Chapter Two Hollis
Chapter Two
Hollis
Rome, Italy; a few days later
The Secret Garden was on the third shelf, fourth book in. The second I pulled it forward, the bookshelf groaned and began to shift to the side, like it did this morning before the opening hours when I’d tested it out.
Gunfire cracked behind me. Short bursts of suppressed rounds, the kind that still rang in your skull even with the DJ continuing to blast music.
Splinters of wood stung my cheek as a bullet ripped through the shelf above my head.
I wasn’t alone. My six was covered, but I hated leaving him. No other choice, though.
Heart hammering, I hesitantly slipped into the tunnel and yanked the panel shut. The muted thud-thud-thud of rounds on the doorframe was the last thing I heard before silence swallowed me.

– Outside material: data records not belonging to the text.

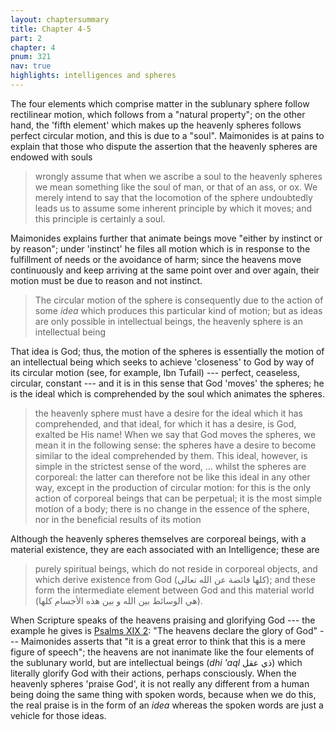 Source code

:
 ```yaml
---
layout: chaptersummary
title: Chapter 4-5
part: 2
chapter: 4
pnum: 321
nav: true
highlights: intelligences and spheres
---
```


The four elements which comprise matter in the sublunary sphere follow rectilinear motion, which follows from a "natural property"; on the other hand, the 'fifth element' which makes up the heavenly spheres follows perfect circular motion, and this is due to a "soul". Maimonides is at pains to explain that those who dispute the assertion that the heavenly spheres are endowed with souls
> wrongly assume that when we ascribe a soul to the heavenly spheres we mean something like the soul of man, or that of an ass, or ox. We merely intend to say that the locomotion of the sphere undoubtedly leads us to assume some inherent principle by which it moves; and this principle is certainly a soul.

Maimonides explains further that animate beings move "either by instinct or by reason"; under 'instinct' he files all motion which is in response to the fulfillment of needs or the avoidance of harm; since the heavens move continuously and keep arriving at the same point over and over again, their motion must be due to reason and not instinct.
> The circular motion of the sphere is consequently due to the action of some _idea_ which produces this particular kind of motion; but as ideas are only possible in intellectual beings, the heavenly sphere is an intellectual being

That idea is God; thus, the motion of the spheres is essentially the motion of an intellectual being which seeks to achieve 'closeness' to God by way of its circular motion (see, for example, Ibn Tufail) --- perfect, ceaseless, circular, constant --- and it is in this sense that God 'moves' the spheres; he is the ideal which is comprehended by the soul which animates the spheres.
> the heavenly sphere must have a desire for the ideal which it has comprehended, and that ideal, for which it has a desire, is God, exalted be His name! When we say that God moves the spheres, we mean it in the following sense: the spheres have a desire to become similar to the ideal comprehended by them. This ideal, however, is simple in the strictest sense of the word, ... whilst the spheres are corporeal: the latter can therefore not be like this ideal in any other way, except in the production of circular motion: for this is the only action of corporeal beings that can be perpetual; it is the most simple motion of a body; there is no change in the essence of the sphere, nor in the beneficial results of its motion

Although the heavenly spheres themselves are corporeal beings, with a material existence, they are each associated with an Intelligence; these are
> purely spiritual beings, which do not reside in corporeal objects, and which derive existence from God (كلها فائضة عن الله تعالى); and these form the intermediate element between God and this material world (هي الوسائط بين الله و بين هذه الأجسام كلها).

When Scripture speaks of the heavens praising and glorifying God --- the example he gives is [Psalms XIX 2](https://www.sefaria.org/Psalms.19.2): "The heavens declare the glory of God" --- Maimonides asserts that "it is a great error to think that this is a mere figure of speech"; the heavens are not inanimate like the four elements of the sublunary world, but are intellectual beings (_dhi 'aql_ ذي عقل) which literally glorify God with their actions, perhaps consciously. When the heavenly spheres 'praise God', it is not really any different from a human being doing the same thing with spoken words, because when we do this, the real praise is in the form of an _idea_ whereas the spoken words are just a vehicle for those ideas.
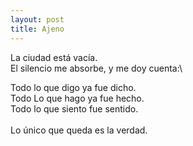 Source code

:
 ```yaml
---
layout: post
title: Ajeno
---
```


La ciudad está vacía.\
El silencio me absorbe, y me doy cuenta:\
<!--more-->
Todo lo que digo ya fue dicho.\
Todo Lo que hago ya fue hecho.\
Todo lo que siento fue sentido.\
\
Lo único que queda es la verdad.
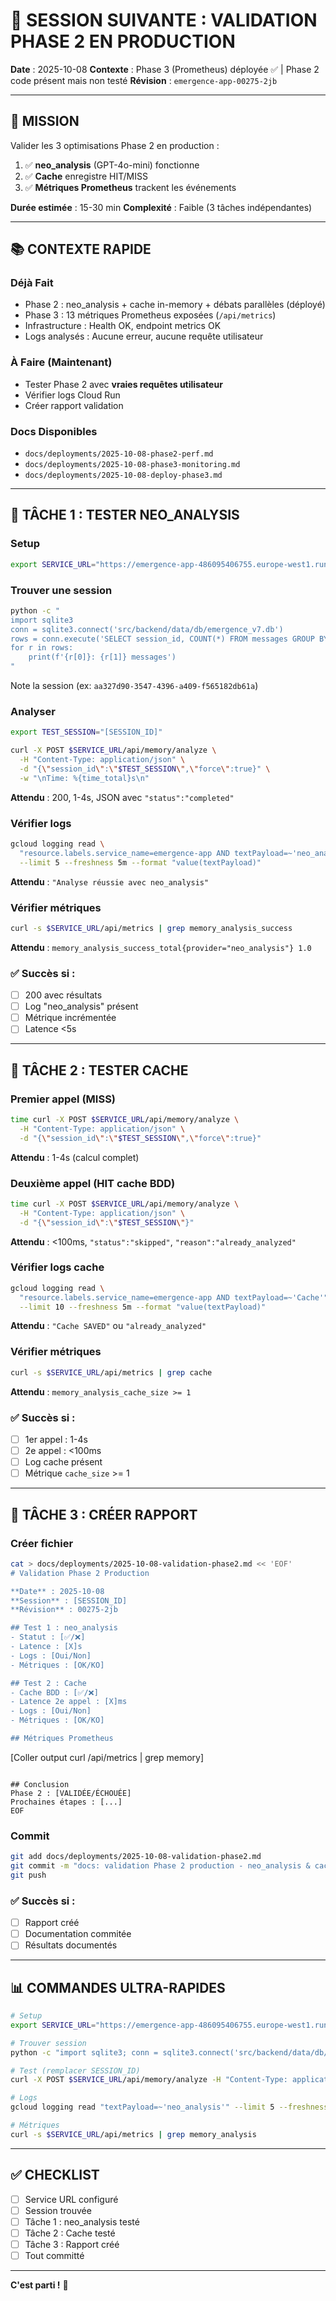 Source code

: # 🔬 SESSION SUIVANTE : VALIDATION PHASE 2 EN PRODUCTION

**Date** : 2025-10-08
**Contexte** : Phase 3 (Prometheus) déployée ✅ | Phase 2 code présent mais non testé
**Révision** : `emergence-app-00275-2jb`

---

## 🎯 MISSION

Valider les 3 optimisations Phase 2 en production :
1. ✅ **neo_analysis** (GPT-4o-mini) fonctionne
2. ✅ **Cache** enregistre HIT/MISS
3. ✅ **Métriques Prometheus** trackent les événements

**Durée estimée** : 15-30 min
**Complexité** : Faible (3 tâches indépendantes)

---

## 📚 CONTEXTE RAPIDE

### Déjà Fait
- Phase 2 : neo_analysis + cache in-memory + débats parallèles (déployé)
- Phase 3 : 13 métriques Prometheus exposées (`/api/metrics`)
- Infrastructure : Health OK, endpoint metrics OK
- Logs analysés : Aucune erreur, aucune requête utilisateur

### À Faire (Maintenant)
- Tester Phase 2 avec **vraies requêtes utilisateur**
- Vérifier logs Cloud Run
- Créer rapport validation

### Docs Disponibles
- `docs/deployments/2025-10-08-phase2-perf.md`
- `docs/deployments/2025-10-08-phase3-monitoring.md`
- `docs/deployments/2025-10-08-deploy-phase3.md`

---

## 🚀 TÂCHE 1 : TESTER NEO_ANALYSIS

### Setup
```bash
export SERVICE_URL="https://emergence-app-486095406755.europe-west1.run.app"
```

### Trouver une session
```bash
python -c "
import sqlite3
conn = sqlite3.connect('src/backend/data/db/emergence_v7.db')
rows = conn.execute('SELECT session_id, COUNT(*) FROM messages GROUP BY session_id ORDER BY COUNT(*) DESC LIMIT 3').fetchall()
for r in rows:
    print(f'{r[0]}: {r[1]} messages')
"
```

Note la session (ex: `aa327d90-3547-4396-a409-f565182db61a`)

### Analyser
```bash
export TEST_SESSION="[SESSION_ID]"

curl -X POST $SERVICE_URL/api/memory/analyze \
  -H "Content-Type: application/json" \
  -d "{\"session_id\":\"$TEST_SESSION\",\"force\":true}" \
  -w "\nTime: %{time_total}s\n"
```

**Attendu** : 200, 1-4s, JSON avec `"status":"completed"`

### Vérifier logs
```bash
gcloud logging read \
  "resource.labels.service_name=emergence-app AND textPayload=~'neo_analysis'" \
  --limit 5 --freshness 5m --format "value(textPayload)"
```

**Attendu** : `"Analyse réussie avec neo_analysis"`

### Vérifier métriques
```bash
curl -s $SERVICE_URL/api/metrics | grep memory_analysis_success
```

**Attendu** : `memory_analysis_success_total{provider="neo_analysis"} 1.0`

### ✅ Succès si :
- [ ] 200 avec résultats
- [ ] Log "neo_analysis" présent
- [ ] Métrique incrémentée
- [ ] Latence <5s

---

## 🚀 TÂCHE 2 : TESTER CACHE

### Premier appel (MISS)
```bash
time curl -X POST $SERVICE_URL/api/memory/analyze \
  -H "Content-Type: application/json" \
  -d "{\"session_id\":\"$TEST_SESSION\",\"force\":true}"
```

**Attendu** : 1-4s (calcul complet)

### Deuxième appel (HIT cache BDD)
```bash
time curl -X POST $SERVICE_URL/api/memory/analyze \
  -H "Content-Type: application/json" \
  -d "{\"session_id\":\"$TEST_SESSION\"}"
```

**Attendu** : <100ms, `"status":"skipped"`, `"reason":"already_analyzed"`

### Vérifier logs cache
```bash
gcloud logging read \
  "resource.labels.service_name=emergence-app AND textPayload=~'Cache'" \
  --limit 10 --freshness 5m --format "value(textPayload)"
```

**Attendu** : `"Cache SAVED"` ou `"already_analyzed"`

### Vérifier métriques
```bash
curl -s $SERVICE_URL/api/metrics | grep cache
```

**Attendu** : `memory_analysis_cache_size >= 1`

### ✅ Succès si :
- [ ] 1er appel : 1-4s
- [ ] 2e appel : <100ms
- [ ] Log cache présent
- [ ] Métrique `cache_size` >= 1

---

## 🚀 TÂCHE 3 : CRÉER RAPPORT

### Créer fichier
```bash
cat > docs/deployments/2025-10-08-validation-phase2.md << 'EOF'
# Validation Phase 2 Production

**Date** : 2025-10-08
**Session** : [SESSION_ID]
**Révision** : 00275-2jb

## Test 1 : neo_analysis
- Statut : [✅/❌]
- Latence : [X]s
- Logs : [Oui/Non]
- Métriques : [OK/KO]

## Test 2 : Cache
- Cache BDD : [✅/❌]
- Latence 2e appel : [X]ms
- Logs : [Oui/Non]
- Métriques : [OK/KO]

## Métriques Prometheus
```
[Coller output curl /api/metrics | grep memory]
```

## Conclusion
Phase 2 : [VALIDÉE/ÉCHOUÉE]
Prochaines étapes : [...]
EOF
```

### Commit
```bash
git add docs/deployments/2025-10-08-validation-phase2.md
git commit -m "docs: validation Phase 2 production - neo_analysis & cache"
git push
```

### ✅ Succès si :
- [ ] Rapport créé
- [ ] Documentation commitée
- [ ] Résultats documentés

---

## 📊 COMMANDES ULTRA-RAPIDES

```bash
# Setup
export SERVICE_URL="https://emergence-app-486095406755.europe-west1.run.app"

# Trouver session
python -c "import sqlite3; conn = sqlite3.connect('src/backend/data/db/emergence_v7.db'); print('\n'.join([f'{r[0]}: {r[1]}' for r in conn.execute('SELECT session_id, COUNT(*) FROM messages GROUP BY session_id ORDER BY COUNT(*) DESC LIMIT 3')]))"

# Test (remplacer SESSION_ID)
curl -X POST $SERVICE_URL/api/memory/analyze -H "Content-Type: application/json" -d '{"session_id":"SESSION_ID","force":true}' -w "\nTime: %{time_total}s\n"

# Logs
gcloud logging read "textPayload=~'neo_analysis'" --limit 5 --freshness 5m --format "value(textPayload)"

# Métriques
curl -s $SERVICE_URL/api/metrics | grep memory_analysis
```

---

## ✅ CHECKLIST

- [ ] Service URL configuré
- [ ] Session trouvée
- [ ] Tâche 1 : neo_analysis testé
- [ ] Tâche 2 : Cache testé
- [ ] Tâche 3 : Rapport créé
- [ ] Tout committé

---

**C'est parti !** 🚀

I flicked on the tactical light mounted beneath my Glock barrel and took off down the tunnel. The next sixty seconds passed in a blur of sprints and sharp turns as I navigated the ancient labyrinth beneath the city, the echo of my boots smothered by centuries of old dust.
When the tunnel narrowed, I dropped to my hands and knees, crawling through a choke point so tight my ribs scraped the walls. The air grew colder, damp enough to cling to my skin, with the faint reek of mildew mixed with something older. Rot, incense, and candle soot.
I emerged into the Capuchin Crypt. A thousand hollow eye sockets stared back at me from the walls, skulls stacked as neatly as books in a library.
My light swept the chandelier made entirely of pelvic bones, then moved over to the femur crosses and vertebral structures—a cathedral built by death itself. My throat tightened as I breathed in holy bone dust, tasting history on my tongue.
I forced myself forward, to the stairwell that would lead to a store, my boots whispering across the stone like I was trespassing on consecrated ground.
I ran up the steps and shoved open the door, only to have the breath knocked from my lungs. The butt of a rifle connected with my chest, and I lost my balance, wig, and gun.
Someone’s fast reflexes saved me from falling down the stairs. A man hauled me into the room before throwing me onto the ground like a doll.
I was David up against Goliath, breathing hard while scrambling backward on my ass, peering up at the huge jerk hovering over me in the shop.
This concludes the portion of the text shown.